The one attraction we did pay for was the famous Park Güell which consists of a small ‘Monumental Zone’ of Gaudi sculptures and a much larger free area with rewarding views of the city, the sea and the mountains if you climb to the top. We sat up here for a while in the sun, basking in the warm glow of an unhurried weekend trip and the knowledge that Europe is still right here, just over the water, and it isn’t going anywhere.
Last week, Katie and I supplemented our regular Doctor Who outing with the first episode of the new Picard series. It seems strange now but I didn’t discover Doctor Who properly until I was a teenager, while Star Trek was deeply woven into my childhood: my mum (the only one who knew how to program the VCR) would always make sure it was set to record if my dad and I weren’t going to be home to watch it live. It should be noted that my dad loved both The Next Generation and Deep Space Nine the best, but for almost opposite reasons. The former is a utopian fantasy of peace and flourishing, the latter exposes the darker underbelly at the fringe. One is a manifesto, the other is a reality check. Both series need each other, and play off against each other.
From a dramatic perspective, however, you can’t tell any interesting stories if all you have is peace and flourishing. That wasn’t a problem for The Next Generation because it was set on a spaceship exploring new life and new civilisations. As long as those civilisations were violent and warlike then you had yourself a plot. But Picard is set on Earth, so it can’t play the same cards. Instead, the first episode features the perils of celebrity, xenophobia and a manipulative media… all good elements for a high-budget science-fiction show, but they also makes it feel like a show set in a higher-tech vision of Future America rather than a genuinely bold and radical imagining of a different social order.
This isn’t a complaint – I enjoyed the first episode and I’ll try to watch more – and even if it wanted to, the makers of Picard couldn’t recreate the The Next Generation anymore than my mum could still program a VCR. It was just a strange feeling, that’s all, that the vision of the future from the past now feels so much further away than our newer imagined future.
As for visions which look backwards: last Thursday I saw Tom Stoppard’s new play Leopoldstadt with my mum and cousin Alix. I had never seen a Tom Stoppard play before but apparently he has a reputation and the official reason for inviting me to tag along was that I might be able to “help explain what I thought it meant” at the end.

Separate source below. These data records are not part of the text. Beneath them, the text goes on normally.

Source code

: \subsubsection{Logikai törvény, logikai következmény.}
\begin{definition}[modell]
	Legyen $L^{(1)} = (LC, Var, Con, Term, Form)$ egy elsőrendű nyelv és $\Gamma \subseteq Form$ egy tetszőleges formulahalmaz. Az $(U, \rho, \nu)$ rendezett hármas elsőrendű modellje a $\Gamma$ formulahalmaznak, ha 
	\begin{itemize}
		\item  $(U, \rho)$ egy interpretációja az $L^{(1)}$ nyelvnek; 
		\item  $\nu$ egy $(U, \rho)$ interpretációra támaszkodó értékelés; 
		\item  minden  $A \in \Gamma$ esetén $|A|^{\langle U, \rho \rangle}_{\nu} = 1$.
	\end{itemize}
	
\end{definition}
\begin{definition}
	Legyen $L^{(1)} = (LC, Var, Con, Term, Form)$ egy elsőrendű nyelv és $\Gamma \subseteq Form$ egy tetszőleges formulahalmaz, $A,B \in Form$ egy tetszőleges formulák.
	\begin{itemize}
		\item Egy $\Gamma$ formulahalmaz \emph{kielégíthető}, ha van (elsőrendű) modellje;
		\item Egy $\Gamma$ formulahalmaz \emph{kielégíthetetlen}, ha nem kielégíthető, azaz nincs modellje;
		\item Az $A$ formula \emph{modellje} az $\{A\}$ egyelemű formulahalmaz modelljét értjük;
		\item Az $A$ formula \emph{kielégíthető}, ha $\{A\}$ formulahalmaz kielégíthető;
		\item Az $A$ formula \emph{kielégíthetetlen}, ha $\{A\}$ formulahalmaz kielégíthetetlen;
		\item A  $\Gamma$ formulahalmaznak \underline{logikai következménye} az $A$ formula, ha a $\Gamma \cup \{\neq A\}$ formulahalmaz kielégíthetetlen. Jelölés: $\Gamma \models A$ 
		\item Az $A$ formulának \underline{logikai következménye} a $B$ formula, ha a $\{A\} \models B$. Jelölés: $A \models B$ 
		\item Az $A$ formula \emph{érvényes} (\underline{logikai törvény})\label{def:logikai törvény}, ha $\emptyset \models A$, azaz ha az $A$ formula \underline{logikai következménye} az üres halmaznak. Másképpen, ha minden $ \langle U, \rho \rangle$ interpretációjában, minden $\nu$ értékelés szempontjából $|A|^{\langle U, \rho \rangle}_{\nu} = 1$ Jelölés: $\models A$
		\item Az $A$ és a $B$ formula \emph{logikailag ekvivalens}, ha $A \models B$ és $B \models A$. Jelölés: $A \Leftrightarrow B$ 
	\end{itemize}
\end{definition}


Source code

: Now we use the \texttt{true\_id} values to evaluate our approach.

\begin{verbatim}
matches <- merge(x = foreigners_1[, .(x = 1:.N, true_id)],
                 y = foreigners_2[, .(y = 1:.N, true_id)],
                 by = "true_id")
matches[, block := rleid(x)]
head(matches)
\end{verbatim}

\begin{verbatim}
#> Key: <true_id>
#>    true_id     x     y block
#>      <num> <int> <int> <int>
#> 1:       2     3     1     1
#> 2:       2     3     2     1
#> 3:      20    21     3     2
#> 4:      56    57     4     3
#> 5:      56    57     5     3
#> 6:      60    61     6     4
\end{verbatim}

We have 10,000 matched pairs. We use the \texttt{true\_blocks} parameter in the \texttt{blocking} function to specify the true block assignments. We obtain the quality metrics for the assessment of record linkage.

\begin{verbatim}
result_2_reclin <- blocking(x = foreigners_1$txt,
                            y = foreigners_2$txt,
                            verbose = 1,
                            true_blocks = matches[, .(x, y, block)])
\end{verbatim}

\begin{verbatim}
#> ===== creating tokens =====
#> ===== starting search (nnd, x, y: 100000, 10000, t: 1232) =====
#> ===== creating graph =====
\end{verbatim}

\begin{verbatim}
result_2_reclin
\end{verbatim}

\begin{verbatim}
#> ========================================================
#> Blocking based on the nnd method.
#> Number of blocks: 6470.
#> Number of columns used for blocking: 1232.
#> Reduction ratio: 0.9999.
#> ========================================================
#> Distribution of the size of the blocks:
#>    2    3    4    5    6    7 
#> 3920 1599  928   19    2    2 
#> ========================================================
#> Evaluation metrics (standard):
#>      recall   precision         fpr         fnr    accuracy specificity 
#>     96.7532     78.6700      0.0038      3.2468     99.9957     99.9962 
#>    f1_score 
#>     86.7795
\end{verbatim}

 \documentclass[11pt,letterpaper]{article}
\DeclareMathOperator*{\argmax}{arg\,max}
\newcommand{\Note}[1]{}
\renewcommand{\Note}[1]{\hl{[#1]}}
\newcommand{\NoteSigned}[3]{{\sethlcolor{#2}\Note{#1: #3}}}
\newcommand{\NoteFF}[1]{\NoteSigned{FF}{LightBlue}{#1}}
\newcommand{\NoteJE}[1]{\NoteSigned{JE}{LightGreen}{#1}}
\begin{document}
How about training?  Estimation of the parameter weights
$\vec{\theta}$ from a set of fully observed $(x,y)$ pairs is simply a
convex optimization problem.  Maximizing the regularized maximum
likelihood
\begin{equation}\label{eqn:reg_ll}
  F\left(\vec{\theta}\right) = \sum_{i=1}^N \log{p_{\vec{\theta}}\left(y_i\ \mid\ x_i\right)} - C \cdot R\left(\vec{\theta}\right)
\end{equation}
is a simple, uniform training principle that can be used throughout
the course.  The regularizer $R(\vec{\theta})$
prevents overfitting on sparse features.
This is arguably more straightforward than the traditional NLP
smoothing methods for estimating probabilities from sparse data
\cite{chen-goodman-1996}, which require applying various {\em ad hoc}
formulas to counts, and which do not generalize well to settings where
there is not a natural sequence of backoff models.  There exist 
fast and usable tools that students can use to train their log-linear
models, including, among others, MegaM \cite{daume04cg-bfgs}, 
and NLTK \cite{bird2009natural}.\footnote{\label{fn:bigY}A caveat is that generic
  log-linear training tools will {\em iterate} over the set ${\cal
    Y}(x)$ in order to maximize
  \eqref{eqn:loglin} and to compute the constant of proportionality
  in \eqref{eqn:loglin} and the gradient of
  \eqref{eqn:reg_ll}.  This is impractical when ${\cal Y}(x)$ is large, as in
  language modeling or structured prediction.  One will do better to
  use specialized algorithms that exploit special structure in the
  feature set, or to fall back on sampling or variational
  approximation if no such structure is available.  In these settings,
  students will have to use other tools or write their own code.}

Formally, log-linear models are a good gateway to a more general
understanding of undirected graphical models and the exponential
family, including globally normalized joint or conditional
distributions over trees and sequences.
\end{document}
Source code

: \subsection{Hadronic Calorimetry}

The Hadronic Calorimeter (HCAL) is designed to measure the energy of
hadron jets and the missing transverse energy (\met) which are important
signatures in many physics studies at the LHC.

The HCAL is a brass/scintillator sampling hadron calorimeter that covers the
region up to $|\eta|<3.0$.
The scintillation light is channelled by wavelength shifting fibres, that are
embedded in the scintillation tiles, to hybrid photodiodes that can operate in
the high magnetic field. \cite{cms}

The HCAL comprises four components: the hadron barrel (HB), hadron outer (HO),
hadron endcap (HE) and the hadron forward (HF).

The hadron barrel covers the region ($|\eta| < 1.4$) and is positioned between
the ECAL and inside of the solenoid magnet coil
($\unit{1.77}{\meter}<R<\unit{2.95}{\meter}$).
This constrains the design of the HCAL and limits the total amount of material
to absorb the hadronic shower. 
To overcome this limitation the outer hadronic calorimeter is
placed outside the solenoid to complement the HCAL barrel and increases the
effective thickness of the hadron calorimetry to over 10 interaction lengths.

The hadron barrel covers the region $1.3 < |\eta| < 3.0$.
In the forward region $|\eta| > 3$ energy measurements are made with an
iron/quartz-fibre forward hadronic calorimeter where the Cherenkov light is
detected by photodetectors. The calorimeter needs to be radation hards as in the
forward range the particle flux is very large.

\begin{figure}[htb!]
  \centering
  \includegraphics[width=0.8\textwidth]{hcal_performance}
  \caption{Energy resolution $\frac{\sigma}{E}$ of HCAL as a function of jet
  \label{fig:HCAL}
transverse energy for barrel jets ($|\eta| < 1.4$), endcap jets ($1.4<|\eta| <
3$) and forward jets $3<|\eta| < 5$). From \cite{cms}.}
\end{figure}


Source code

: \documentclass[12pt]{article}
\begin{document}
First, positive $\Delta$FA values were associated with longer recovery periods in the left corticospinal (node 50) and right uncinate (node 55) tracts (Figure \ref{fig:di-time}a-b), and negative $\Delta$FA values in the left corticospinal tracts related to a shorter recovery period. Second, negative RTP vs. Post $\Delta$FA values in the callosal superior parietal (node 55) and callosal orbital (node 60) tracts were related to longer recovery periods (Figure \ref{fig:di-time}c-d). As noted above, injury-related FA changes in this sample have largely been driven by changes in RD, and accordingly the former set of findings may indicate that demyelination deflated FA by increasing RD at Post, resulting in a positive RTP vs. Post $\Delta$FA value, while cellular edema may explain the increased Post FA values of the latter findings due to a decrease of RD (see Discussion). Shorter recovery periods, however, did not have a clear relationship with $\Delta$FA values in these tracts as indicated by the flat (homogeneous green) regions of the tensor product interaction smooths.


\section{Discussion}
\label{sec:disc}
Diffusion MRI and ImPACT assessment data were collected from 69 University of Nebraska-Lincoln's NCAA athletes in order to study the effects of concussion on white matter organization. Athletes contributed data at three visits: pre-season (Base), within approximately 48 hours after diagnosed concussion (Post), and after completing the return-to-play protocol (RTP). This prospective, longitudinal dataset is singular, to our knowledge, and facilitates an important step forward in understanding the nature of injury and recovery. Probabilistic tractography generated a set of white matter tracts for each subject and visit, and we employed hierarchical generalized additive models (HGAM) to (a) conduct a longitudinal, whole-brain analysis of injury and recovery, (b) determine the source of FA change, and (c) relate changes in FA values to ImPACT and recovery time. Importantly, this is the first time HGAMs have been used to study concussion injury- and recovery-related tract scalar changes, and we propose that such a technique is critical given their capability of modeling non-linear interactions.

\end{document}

Leopoldstadt tells the story of a wealthy Jewish family starting in early twentieth century Vienna. Some of the family members have converted to Christianity for social reasons although everybody is still very much culturally Jewish, and together they debate questions of assimilation vs. identity etc. One member of the family acknowledges that anti-semitism is still present but optimistically argues that “pogroms are a thing of the past” and things will only get better. The audience is supposed to feel haunted by the dramatic irony, I suppose. As staged, it just felt like a cheap trick.
I have a big mostly-Jewish family on one side, studied mostly-modern history at university and have seen an above-average number of plays. So maybe I’m not the target audience here. But I’m going to trust my instincts and just assert that this isn’t a very good play. The characters are given a huge amount of clunking historical exposition (the British Mandate in Palestine one moment, Bolshevik revolution the next) for no good reason, the plot is full of clichés and the script abounds with arched contemporary references to make the audience feel worthy and knowing. There are so many powerful and moving works about this topic, but this isn’t one of them.